*** Records shown Section Begins ***
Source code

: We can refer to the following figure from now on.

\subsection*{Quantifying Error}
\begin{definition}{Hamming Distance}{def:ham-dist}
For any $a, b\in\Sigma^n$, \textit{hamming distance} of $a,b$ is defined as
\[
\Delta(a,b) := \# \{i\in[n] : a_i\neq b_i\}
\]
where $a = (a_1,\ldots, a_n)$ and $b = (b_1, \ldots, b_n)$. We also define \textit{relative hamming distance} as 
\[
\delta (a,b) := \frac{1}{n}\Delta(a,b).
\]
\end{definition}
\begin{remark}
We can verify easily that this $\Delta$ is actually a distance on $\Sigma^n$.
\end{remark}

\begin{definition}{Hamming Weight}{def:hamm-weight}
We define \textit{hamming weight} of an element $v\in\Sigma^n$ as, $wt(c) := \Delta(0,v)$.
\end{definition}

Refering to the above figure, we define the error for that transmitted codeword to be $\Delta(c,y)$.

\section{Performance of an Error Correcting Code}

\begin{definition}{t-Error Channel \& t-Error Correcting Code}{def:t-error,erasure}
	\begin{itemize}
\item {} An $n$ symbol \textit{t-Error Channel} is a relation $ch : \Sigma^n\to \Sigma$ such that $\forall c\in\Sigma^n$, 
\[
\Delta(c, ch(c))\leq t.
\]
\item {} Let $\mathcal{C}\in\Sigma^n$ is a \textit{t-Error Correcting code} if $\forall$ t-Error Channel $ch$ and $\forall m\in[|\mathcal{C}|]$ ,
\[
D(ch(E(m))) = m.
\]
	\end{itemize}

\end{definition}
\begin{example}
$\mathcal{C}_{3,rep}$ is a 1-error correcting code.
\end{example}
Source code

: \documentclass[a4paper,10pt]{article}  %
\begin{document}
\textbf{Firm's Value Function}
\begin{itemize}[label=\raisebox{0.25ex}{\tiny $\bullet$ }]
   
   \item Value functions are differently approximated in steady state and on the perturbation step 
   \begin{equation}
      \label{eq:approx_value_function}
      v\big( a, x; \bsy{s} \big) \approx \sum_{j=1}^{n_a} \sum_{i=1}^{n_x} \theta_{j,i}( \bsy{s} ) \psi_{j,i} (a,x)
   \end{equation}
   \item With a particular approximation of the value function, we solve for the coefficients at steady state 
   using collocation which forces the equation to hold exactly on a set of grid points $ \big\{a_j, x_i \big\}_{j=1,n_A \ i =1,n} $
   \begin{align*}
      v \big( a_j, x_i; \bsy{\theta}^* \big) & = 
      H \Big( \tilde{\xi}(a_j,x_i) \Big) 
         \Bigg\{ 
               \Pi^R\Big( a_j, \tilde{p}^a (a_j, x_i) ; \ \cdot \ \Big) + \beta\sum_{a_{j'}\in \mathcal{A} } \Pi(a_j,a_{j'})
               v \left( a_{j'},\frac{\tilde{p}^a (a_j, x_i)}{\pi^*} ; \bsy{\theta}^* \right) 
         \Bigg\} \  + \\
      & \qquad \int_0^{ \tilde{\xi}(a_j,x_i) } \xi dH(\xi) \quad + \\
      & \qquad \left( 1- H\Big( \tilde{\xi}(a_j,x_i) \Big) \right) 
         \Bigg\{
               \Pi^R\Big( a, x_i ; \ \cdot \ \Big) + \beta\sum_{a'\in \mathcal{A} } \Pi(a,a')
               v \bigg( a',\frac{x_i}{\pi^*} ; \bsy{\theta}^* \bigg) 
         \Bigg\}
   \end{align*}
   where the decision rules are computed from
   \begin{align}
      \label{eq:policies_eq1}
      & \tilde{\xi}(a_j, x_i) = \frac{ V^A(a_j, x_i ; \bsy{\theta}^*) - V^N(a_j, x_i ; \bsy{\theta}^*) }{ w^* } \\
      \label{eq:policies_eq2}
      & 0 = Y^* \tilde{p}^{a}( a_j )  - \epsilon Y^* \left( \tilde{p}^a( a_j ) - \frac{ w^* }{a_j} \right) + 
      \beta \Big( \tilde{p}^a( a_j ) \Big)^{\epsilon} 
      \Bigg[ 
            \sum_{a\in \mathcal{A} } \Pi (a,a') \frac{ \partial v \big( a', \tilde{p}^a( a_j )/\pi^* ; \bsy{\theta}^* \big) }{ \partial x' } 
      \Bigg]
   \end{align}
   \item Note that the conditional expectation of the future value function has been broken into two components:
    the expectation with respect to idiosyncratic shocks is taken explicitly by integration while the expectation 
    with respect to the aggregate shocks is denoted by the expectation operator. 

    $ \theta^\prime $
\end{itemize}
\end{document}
*** Records shown Section Ends ***
Exercise directions:
Write out the entries above word for word.

Your response:
Source code

: We can refer to the following figure from now on.

\subsection*{Quantifying Error}
\begin{definition}{Hamming Distance}{def:ham-dist}
For any $a, b\in\Sigma^n$, \textit{hamming distance} of $a,b$ is defined as
\[
\Delta(a,b) := \# \{i\in[n] : a_i\neq b_i\}
\]
where $a = (a_1,\ldots, a_n)$ and $b = (b_1, \ldots, b_n)$. We also define \textit{relative hamming distance} as 
\[
\delta (a,b) := \frac{1}{n}\Delta(a,b).
\]
\end{definition}
\begin{remark}
We can verify easily that this $\Delta$ is actually a distance on $\Sigma^n$.
\end{remark}

\begin{definition}{Hamming Weight}{def:hamm-weight}
We define \textit{hamming weight} of an element $v\in\Sigma^n$ as, $wt(c) := \Delta(0,v)$.
\end{definition}

Refering to the above figure, we define the error for that transmitted codeword to be $\Delta(c,y)$.

\section{Performance of an Error Correcting Code}

\begin{definition}{t-Error Channel \& t-Error Correcting Code}{def:t-error,erasure}
	\begin{itemize}
\item {} An $n$ symbol \textit{t-Error Channel} is a relation $ch : \Sigma^n\to \Sigma$ such that $\forall c\in\Sigma^n$, 
\[
\Delta(c, ch(c))\leq t.
\]
\item {} Let $\mathcal{C}\in\Sigma^n$ is a \textit{t-Error Correcting code} if $\forall$ t-Error Channel $ch$ and $\forall m\in[|\mathcal{C}|]$ ,
\[
D(ch(E(m))) = m.
\]
	\end{itemize}

\end{definition}
\begin{example}
$\mathcal{C}_{3,rep}$ is a 1-error correcting code.
\end{example}
Source code

: \documentclass[a4paper,10pt]{article}  %
\begin{document}
\textbf{Firm's Value Function}
\begin{itemize}[label=\raisebox{0.25ex}{\tiny $\bullet$ }]
   
   \item Value functions are differently approximated in steady state and on the perturbation step 
   \begin{equation}
      \label{eq:approx_value_function}
      v\big( a, x; \bsy{s} \big) \approx \sum_{j=1}^{n_a} \sum_{i=1}^{n_x} \theta_{j,i}( \bsy{s} ) \psi_{j,i} (a,x)
   \end{equation}
   \item With a particular approximation of the value function, we solve for the coefficients at steady state 
   using collocation which forces the equation to hold exactly on a set of grid points $ \big\{a_j, x_i \big\}_{j=1,n_A \ i =1,n} $
   \begin{align*}
      v \big( a_j, x_i; \bsy{\theta}^* \big) & = 
      H \Big( \tilde{\xi}(a_j,x_i) \Big) 
         \Bigg\{ 
               \Pi^R\Big( a_j, \tilde{p}^a (a_j, x_i) ; \ \cdot \ \Big) + \beta\sum_{a_{j'}\in \mathcal{A} } \Pi(a_j,a_{j'})
               v \left( a_{j'},\frac{\tilde{p}^a (a_j, x_i)}{\pi^*} ; \bsy{\theta}^* \right) 
         \Bigg\} \  + \\
      & \qquad \int_0^{ \tilde{\xi}(a_j,x_i) } \xi dH(\xi) \quad + \\
      & \qquad \left( 1- H\Big( \tilde{\xi}(a_j,x_i) \Big) \right) 
         \Bigg\{
               \Pi^R\Big( a, x_i ; \ \cdot \ \Big) + \beta\sum_{a'\in \mathcal{A} } \Pi(a,a')
               v \bigg( a',\frac{x_i}{\pi^*} ; \bsy{\theta}^* \bigg) 
         \Bigg\}
   \end{align*}
   where the decision rules are computed from
   \begin{align}
      \label{eq:policies_eq1}
      & \tilde{\xi}(a_j, x_i) = \frac{ V^A(a_j, x_i ; \bsy{\theta}^*) - V^N(a_j, x_i ; \bsy{\theta}^*) }{ w^* } \\
      \label{eq:policies_eq2}
      & 0 = Y^* \tilde{p}^{a}( a_j )  - \epsilon Y^* \left( \tilde{p}^a( a_j ) - \frac{ w^* }{a_j} \right) + 
      \beta \Big( \tilde{p}^a( a_j ) \Big)^{\epsilon} 
      \Bigg[ 
            \sum_{a\in \mathcal{A} } \Pi (a,a') \frac{ \partial v \big( a', \tilde{p}^a( a_j )/\pi^* ; \bsy{\theta}^* \big) }{ \partial x' } 
      \Bigg]
   \end{align}
   \item Note that the conditional expectation of the future value function has been broken into two components:
    the expectation with respect to idiosyncratic shocks is taken explicitly by integration while the expectation 
    with respect to the aggregate shocks is denoted by the expectation operator. 

    $ \theta^\prime $
\end{itemize}
\end{document}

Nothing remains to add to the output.